— Action item —
Below are some records. Retype exactly the lines from the one containing "## 56、英语翻译 & 看视频说一句写一句？" through the one containing "### Sobre script inicio.sh", both included, skipping every picture.

— Rendered images with source text —
■ ■ ■ ■

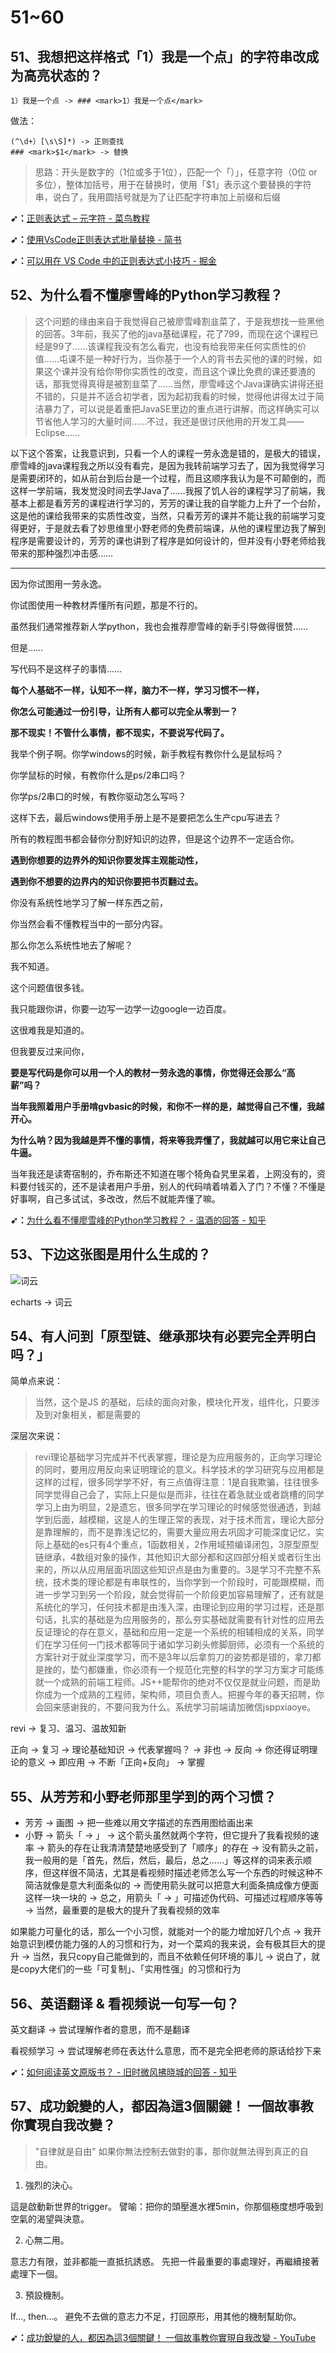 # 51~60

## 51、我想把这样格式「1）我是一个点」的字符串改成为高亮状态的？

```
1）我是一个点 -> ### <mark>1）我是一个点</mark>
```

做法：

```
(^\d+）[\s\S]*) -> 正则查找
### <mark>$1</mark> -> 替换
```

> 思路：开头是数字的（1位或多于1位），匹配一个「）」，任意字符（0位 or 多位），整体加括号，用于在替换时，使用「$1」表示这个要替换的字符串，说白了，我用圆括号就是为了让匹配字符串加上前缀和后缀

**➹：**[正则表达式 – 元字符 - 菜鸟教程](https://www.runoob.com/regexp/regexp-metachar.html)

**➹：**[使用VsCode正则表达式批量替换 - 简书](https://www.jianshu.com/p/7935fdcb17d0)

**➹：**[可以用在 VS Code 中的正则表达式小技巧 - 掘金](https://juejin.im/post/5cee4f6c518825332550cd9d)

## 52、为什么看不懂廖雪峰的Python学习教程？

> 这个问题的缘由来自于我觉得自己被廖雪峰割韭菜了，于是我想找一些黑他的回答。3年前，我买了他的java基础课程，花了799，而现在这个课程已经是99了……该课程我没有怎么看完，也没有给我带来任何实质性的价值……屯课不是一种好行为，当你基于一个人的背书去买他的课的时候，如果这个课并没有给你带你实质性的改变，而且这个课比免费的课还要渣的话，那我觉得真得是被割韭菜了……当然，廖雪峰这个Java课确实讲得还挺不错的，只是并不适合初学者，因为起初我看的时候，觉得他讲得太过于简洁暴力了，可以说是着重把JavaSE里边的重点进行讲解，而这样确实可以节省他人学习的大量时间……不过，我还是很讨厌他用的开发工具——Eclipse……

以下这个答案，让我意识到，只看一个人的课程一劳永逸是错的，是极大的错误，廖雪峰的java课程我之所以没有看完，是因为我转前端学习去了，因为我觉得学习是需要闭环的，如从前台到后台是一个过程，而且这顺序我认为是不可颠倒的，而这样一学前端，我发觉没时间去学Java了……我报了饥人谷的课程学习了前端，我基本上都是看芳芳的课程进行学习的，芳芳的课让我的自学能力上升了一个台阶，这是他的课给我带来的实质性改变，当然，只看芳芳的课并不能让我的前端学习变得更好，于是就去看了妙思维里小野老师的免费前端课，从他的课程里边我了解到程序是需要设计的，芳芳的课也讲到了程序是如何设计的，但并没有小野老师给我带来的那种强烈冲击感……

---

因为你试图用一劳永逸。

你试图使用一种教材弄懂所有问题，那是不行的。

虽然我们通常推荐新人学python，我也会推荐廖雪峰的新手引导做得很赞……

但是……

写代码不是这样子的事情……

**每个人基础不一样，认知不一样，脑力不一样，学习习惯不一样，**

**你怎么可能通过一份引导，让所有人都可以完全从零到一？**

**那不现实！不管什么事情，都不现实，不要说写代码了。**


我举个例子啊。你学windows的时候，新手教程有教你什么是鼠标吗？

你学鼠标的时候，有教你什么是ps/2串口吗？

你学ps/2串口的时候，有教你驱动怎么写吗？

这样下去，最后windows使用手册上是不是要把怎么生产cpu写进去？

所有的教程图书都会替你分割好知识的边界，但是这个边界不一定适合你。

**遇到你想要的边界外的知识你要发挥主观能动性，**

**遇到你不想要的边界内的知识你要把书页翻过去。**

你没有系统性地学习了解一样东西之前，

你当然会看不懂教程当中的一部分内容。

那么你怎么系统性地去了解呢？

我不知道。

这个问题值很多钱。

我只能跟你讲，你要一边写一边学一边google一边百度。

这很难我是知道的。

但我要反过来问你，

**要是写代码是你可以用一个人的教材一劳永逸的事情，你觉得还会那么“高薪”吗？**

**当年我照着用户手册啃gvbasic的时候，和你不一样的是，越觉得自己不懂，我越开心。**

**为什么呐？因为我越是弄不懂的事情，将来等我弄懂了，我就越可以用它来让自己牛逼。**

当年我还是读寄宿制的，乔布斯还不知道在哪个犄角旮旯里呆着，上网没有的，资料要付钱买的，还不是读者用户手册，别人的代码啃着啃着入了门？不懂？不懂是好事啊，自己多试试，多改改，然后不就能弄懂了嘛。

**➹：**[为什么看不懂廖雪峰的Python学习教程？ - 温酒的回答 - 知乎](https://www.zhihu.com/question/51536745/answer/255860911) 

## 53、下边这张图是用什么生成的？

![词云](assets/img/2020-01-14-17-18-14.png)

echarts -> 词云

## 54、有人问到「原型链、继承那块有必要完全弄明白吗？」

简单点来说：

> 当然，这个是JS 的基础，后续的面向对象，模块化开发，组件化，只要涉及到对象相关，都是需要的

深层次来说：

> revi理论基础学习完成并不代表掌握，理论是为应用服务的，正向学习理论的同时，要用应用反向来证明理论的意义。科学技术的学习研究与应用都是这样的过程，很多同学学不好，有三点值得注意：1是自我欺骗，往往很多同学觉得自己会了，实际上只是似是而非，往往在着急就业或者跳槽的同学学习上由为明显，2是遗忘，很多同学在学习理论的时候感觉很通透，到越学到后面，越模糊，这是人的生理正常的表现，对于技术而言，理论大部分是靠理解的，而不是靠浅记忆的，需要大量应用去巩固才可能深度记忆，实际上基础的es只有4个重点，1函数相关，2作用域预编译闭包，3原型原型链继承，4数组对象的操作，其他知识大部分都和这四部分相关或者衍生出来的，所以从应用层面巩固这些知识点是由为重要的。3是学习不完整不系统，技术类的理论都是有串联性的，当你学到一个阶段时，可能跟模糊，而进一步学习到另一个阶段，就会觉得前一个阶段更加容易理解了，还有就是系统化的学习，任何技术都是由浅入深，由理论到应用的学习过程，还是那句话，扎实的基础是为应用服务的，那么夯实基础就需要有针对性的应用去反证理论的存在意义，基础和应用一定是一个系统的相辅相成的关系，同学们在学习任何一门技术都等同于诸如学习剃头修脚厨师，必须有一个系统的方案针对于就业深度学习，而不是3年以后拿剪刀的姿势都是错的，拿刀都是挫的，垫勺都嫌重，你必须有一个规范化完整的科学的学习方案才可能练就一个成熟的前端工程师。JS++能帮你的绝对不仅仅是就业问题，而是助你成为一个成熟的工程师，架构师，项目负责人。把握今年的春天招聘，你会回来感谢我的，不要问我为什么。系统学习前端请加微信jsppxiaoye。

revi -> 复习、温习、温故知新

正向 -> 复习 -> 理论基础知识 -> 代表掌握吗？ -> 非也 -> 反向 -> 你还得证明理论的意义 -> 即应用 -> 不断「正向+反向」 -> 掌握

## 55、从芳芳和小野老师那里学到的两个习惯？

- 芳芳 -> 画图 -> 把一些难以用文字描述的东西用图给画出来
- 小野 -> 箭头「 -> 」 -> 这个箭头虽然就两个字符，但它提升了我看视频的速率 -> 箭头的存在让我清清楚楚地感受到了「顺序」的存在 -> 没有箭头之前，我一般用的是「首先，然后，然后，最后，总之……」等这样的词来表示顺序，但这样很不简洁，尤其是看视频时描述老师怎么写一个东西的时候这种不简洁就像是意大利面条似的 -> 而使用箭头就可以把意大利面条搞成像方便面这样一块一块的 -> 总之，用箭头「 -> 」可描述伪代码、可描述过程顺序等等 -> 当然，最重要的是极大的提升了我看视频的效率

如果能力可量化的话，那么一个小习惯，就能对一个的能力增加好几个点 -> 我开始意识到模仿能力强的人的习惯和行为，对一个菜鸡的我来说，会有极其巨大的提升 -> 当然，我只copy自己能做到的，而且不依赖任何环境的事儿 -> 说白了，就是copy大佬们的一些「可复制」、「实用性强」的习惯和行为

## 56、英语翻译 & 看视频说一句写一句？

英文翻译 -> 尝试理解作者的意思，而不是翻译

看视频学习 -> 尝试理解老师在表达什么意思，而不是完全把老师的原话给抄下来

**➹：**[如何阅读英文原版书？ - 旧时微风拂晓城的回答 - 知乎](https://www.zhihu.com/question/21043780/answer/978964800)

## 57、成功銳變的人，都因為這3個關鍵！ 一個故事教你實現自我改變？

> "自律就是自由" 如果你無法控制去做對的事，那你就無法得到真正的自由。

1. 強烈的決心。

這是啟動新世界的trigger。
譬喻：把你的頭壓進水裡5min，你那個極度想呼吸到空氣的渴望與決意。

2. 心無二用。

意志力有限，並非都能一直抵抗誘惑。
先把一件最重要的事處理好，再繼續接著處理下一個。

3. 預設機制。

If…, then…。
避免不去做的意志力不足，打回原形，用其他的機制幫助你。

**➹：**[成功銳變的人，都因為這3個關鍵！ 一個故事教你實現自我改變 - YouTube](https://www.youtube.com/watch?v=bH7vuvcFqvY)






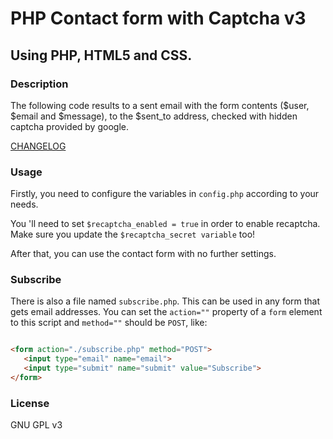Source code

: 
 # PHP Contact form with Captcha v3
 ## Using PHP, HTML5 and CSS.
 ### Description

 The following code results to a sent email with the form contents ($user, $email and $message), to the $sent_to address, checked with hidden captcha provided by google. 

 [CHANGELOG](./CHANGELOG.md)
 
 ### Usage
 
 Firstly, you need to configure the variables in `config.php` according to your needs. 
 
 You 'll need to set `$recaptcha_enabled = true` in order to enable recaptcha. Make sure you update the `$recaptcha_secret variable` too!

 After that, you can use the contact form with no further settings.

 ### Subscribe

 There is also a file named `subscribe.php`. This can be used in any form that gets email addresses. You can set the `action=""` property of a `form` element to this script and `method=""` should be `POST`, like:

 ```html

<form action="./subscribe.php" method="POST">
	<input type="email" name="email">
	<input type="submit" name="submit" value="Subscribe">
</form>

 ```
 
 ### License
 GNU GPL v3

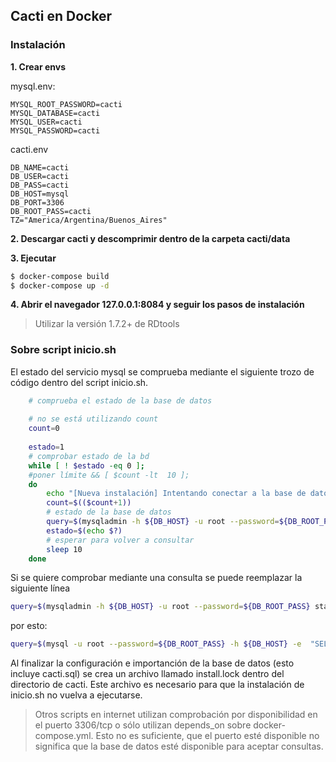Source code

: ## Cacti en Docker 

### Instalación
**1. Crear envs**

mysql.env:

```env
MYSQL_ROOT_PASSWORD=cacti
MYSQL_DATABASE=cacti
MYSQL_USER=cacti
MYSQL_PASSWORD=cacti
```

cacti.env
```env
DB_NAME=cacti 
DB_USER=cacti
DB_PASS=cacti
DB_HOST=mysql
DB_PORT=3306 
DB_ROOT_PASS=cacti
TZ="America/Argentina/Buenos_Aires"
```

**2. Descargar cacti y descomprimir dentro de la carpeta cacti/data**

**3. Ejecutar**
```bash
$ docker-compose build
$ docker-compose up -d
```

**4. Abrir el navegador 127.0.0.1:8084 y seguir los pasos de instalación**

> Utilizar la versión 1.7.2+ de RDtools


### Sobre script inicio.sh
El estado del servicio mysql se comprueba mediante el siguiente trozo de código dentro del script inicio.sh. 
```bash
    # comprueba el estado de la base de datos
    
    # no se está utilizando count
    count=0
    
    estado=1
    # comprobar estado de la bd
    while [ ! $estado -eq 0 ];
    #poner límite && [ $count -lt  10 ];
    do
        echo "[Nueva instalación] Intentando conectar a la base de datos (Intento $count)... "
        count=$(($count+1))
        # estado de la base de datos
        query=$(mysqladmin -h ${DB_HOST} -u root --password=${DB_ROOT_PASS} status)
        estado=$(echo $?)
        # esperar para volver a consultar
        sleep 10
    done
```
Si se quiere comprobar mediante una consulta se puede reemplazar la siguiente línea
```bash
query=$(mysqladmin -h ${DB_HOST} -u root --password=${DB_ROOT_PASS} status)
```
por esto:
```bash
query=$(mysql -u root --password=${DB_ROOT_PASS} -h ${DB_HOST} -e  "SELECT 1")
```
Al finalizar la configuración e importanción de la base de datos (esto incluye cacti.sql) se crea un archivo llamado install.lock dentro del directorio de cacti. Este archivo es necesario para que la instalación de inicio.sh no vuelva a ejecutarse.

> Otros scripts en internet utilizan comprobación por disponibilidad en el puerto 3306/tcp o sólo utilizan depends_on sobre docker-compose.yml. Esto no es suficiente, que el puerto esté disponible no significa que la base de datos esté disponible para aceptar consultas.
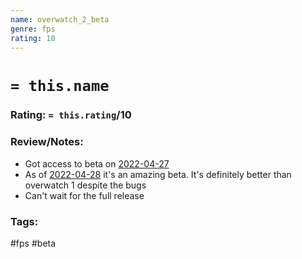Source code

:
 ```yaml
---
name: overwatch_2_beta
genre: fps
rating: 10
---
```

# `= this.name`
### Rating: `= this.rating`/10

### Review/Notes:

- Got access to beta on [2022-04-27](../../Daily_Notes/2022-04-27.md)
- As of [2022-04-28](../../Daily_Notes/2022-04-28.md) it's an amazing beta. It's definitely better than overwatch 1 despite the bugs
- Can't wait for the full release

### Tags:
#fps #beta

■ ■ ■ ■

— Answer box —
## 56、英语翻译 & 看视频说一句写一句？

英文翻译 -> 尝试理解作者的意思，而不是翻译

看视频学习 -> 尝试理解老师在表达什么意思，而不是完全把老师的原话给抄下来

**➹：**[如何阅读英文原版书？ - 旧时微风拂晓城的回答 - 知乎](https://www.zhihu.com/question/21043780/answer/978964800)

## 57、成功銳變的人，都因為這3個關鍵！ 一個故事教你實現自我改變？

> "自律就是自由" 如果你無法控制去做對的事，那你就無法得到真正的自由。

1. 強烈的決心。

這是啟動新世界的trigger。
譬喻：把你的頭壓進水裡5min，你那個極度想呼吸到空氣的渴望與決意。

2. 心無二用。

意志力有限，並非都能一直抵抗誘惑。
先把一件最重要的事處理好，再繼續接著處理下一個。

3. 預設機制。

If…, then…。
避免不去做的意志力不足，打回原形，用其他的機制幫助你。

**➹：**[成功銳變的人，都因為這3個關鍵！ 一個故事教你實現自我改變 - YouTube](https://www.youtube.com/watch?v=bH7vuvcFqvY)






Source code

: 
 # PHP Contact form with Captcha v3
 ## Using PHP, HTML5 and CSS.
 ### Description

 The following code results to a sent email with the form contents ($user, $email and $message), to the $sent_to address, checked with hidden captcha provided by google. 

 [CHANGELOG](./CHANGELOG.md)
 
 ### Usage
 
 Firstly, you need to configure the variables in `config.php` according to your needs. 
 
 You 'll need to set `$recaptcha_enabled = true` in order to enable recaptcha. Make sure you update the `$recaptcha_secret variable` too!

 After that, you can use the contact form with no further settings.

 ### Subscribe

 There is also a file named `subscribe.php`. This can be used in any form that gets email addresses. You can set the `action=""` property of a `form` element to this script and `method=""` should be `POST`, like:

 ```html

<form action="./subscribe.php" method="POST">
	<input type="email" name="email">
	<input type="submit" name="submit" value="Subscribe">
</form>

 ```
 
 ### License
 GNU GPL v3

Source code

: ## Cacti en Docker 

### Instalación
**1. Crear envs**

mysql.env:

```env
MYSQL_ROOT_PASSWORD=cacti
MYSQL_DATABASE=cacti
MYSQL_USER=cacti
MYSQL_PASSWORD=cacti
```

cacti.env
```env
DB_NAME=cacti 
DB_USER=cacti
DB_PASS=cacti
DB_HOST=mysql
DB_PORT=3306 
DB_ROOT_PASS=cacti
TZ="America/Argentina/Buenos_Aires"
```

**2. Descargar cacti y descomprimir dentro de la carpeta cacti/data**

**3. Ejecutar**
```bash
$ docker-compose build
$ docker-compose up -d
```

**4. Abrir el navegador 127.0.0.1:8084 y seguir los pasos de instalación**

> Utilizar la versión 1.7.2+ de RDtools


### Sobre script inicio.sh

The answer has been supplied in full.